TASK DETAILS:
Pick every line from the data below that contains the string "hypospace" and copy it.

INPUT RECORDS:
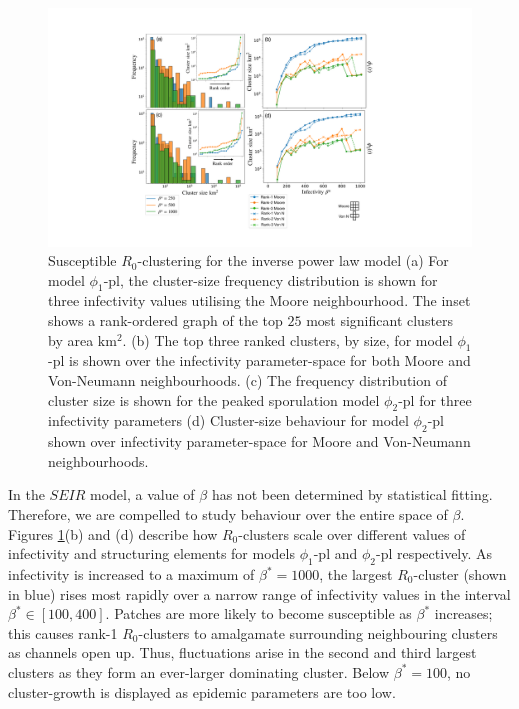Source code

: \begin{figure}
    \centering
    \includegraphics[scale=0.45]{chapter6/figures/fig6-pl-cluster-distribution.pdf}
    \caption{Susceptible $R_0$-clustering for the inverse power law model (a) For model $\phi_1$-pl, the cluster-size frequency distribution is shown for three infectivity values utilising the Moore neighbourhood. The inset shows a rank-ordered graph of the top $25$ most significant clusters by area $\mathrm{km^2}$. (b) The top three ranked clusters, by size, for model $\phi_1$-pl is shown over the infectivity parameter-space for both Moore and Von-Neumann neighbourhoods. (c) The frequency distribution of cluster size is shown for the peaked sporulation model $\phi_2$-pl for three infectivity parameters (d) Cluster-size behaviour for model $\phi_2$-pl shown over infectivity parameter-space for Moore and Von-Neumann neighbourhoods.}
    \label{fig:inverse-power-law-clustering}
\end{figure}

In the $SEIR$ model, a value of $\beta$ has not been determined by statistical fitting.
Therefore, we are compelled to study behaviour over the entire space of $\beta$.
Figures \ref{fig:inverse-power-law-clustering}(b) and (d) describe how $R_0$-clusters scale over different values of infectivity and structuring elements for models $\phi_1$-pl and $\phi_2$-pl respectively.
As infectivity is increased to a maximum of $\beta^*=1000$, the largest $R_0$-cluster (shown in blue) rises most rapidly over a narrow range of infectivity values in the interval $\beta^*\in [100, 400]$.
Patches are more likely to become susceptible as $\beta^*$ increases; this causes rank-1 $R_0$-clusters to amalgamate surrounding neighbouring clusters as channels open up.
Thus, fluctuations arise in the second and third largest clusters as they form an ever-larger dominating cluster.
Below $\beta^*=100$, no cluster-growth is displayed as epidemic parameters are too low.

==

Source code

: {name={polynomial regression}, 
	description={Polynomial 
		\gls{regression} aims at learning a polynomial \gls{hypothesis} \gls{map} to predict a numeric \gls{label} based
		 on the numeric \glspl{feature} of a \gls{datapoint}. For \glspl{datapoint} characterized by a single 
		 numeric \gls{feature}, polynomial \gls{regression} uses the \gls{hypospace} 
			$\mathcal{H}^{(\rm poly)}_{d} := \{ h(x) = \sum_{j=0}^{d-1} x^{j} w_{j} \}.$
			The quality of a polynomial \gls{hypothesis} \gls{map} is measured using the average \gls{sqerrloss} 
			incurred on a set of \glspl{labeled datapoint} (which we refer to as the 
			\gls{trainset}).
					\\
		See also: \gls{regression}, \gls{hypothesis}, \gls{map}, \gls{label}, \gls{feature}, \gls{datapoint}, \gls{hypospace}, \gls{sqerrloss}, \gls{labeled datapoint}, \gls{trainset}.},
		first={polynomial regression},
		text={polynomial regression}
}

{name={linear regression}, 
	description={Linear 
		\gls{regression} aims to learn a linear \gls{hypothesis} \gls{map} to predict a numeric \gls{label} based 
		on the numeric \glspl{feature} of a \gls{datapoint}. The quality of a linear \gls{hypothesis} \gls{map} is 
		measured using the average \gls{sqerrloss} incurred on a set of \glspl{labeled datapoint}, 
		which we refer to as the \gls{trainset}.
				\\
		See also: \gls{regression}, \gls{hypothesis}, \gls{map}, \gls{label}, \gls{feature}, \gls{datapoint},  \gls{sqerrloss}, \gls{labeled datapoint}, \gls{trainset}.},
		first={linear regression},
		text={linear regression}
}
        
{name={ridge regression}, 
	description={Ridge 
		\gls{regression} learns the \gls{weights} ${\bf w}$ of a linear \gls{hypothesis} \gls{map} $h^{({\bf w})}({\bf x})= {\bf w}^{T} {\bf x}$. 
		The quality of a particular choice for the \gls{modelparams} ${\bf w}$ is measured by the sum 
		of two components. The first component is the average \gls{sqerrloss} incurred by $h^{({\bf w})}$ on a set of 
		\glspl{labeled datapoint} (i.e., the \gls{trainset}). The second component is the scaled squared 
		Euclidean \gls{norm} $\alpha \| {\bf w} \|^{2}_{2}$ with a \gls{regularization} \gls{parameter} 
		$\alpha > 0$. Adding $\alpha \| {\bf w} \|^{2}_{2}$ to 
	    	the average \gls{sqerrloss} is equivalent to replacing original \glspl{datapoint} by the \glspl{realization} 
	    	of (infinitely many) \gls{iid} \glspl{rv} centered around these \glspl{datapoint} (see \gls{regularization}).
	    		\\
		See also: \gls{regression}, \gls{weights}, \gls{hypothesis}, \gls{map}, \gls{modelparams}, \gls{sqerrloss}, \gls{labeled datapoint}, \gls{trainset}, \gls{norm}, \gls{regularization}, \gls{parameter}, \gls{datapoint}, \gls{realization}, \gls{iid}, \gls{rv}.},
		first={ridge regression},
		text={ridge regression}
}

EXERCISE OUTPUT:
		 numeric \gls{feature}, polynomial \gls{regression} uses the \gls{hypospace} 
		See also: \gls{regression}, \gls{hypothesis}, \gls{map}, \gls{label}, \gls{feature}, \gls{datapoint}, \gls{hypospace}, \gls{sqerrloss}, \gls{labeled datapoint}, \gls{trainset}.},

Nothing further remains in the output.